Exercise. Between the line containing "### 5-45 What" and the line containing "their infants together." lies a run of lines; give that run again exactly, with both of those lines, and nothing else from the entries below.

Data extract.
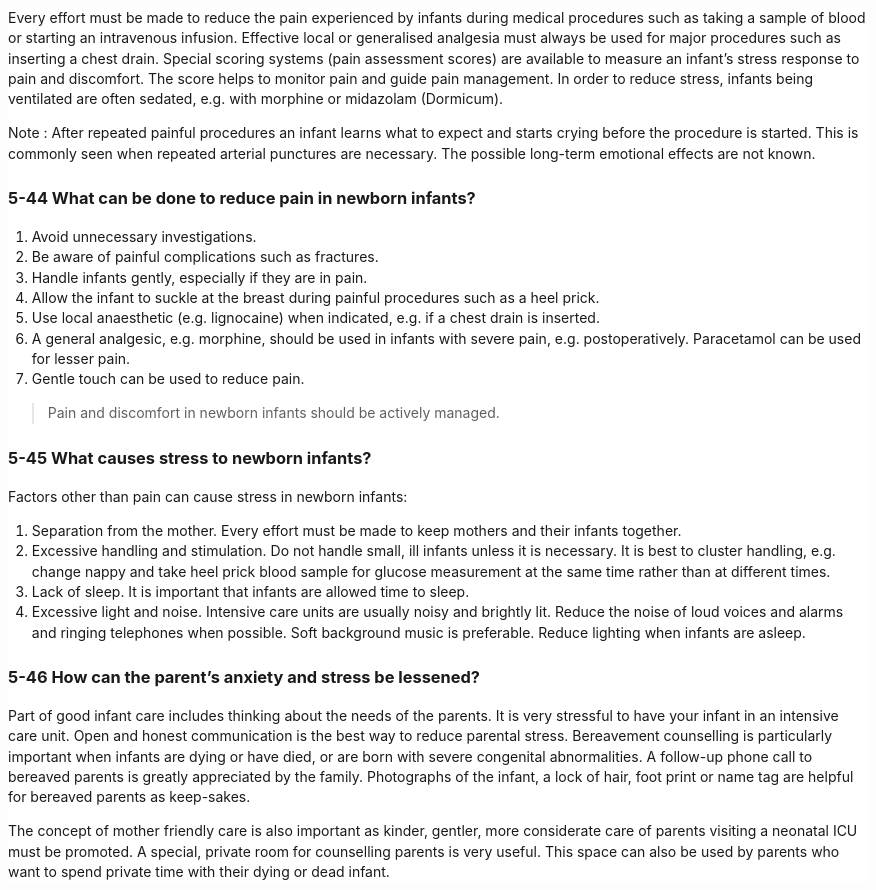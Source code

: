 Every effort must be made to reduce the pain experienced by infants during medical procedures such as taking a sample of blood or starting an intravenous infusion. Effective local or generalised analgesia must always be used for major procedures such as inserting a chest drain. Special scoring systems (pain assessment scores) are available to measure an infant’s stress response to pain and discomfort. The score helps to monitor pain and guide pain management. In order to reduce stress, infants being ventilated are often sedated, e.g. with morphine or midazolam (Dormicum).

Note
:	After repeated painful procedures an infant learns what to expect and starts crying before the procedure is started. This is commonly seen when repeated arterial punctures are necessary. The possible long-term emotional effects are not known.

### 5-44 What can be done to reduce pain in newborn infants?

1.	Avoid unnecessary investigations.
2.	Be aware of painful complications such as fractures.
3.	Handle infants gently, especially if they are in pain.
4.	Allow the infant to suckle at the breast during painful procedures such as a heel prick.
5.	Use local anaesthetic (e.g. lignocaine) when indicated, e.g. if a chest drain is inserted.
6.	A general analgesic, e.g. morphine, should be used in infants with severe pain, e.g. postoperatively. Paracetamol can be used for lesser pain.
7.	Gentle touch can be used to reduce pain.

> Pain and discomfort in newborn infants should be actively managed.

### 5-45 What causes stress to newborn infants?

Factors other than pain can cause stress in newborn infants:

1.	Separation from the mother. Every effort must be made to keep mothers and their infants together.
2.	Excessive handling and stimulation. Do not handle small, ill infants unless it is necessary. It is best to cluster handling, e.g. change nappy and take heel prick blood sample for glucose measurement at the same time rather than at different times.
3.	Lack of sleep. It is important that infants are allowed time to sleep.
4.	Excessive light and noise. Intensive care units are usually noisy and brightly lit. Reduce the noise of loud voices and alarms and ringing telephones when possible. Soft background music is preferable. Reduce lighting when infants are asleep.

### 5-46 How can the parent’s anxiety and stress be lessened?

Part of good infant care includes thinking about the needs of the parents. It is very stressful to have your infant in an intensive care unit. Open and honest communication is the best way to reduce parental stress. Bereavement counselling is particularly important when infants are dying or have died, or are born with severe congenital abnormalities. A follow-up phone call to bereaved parents is greatly appreciated by the family. Photographs of the infant, a lock of hair, foot print or name tag are helpful for bereaved parents as keep-sakes.

The concept of mother friendly care is also important as kinder, gentler, more considerate care of parents visiting a neonatal ICU must be promoted. A special, private room for counselling parents is very useful. This space can also be used by parents who want to spend private time with their dying or dead infant.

Task response.
### 5-45 What causes stress to newborn infants?

Factors other than pain can cause stress in newborn infants:

1.	Separation from the mother. Every effort must be made to keep mothers and their infants together.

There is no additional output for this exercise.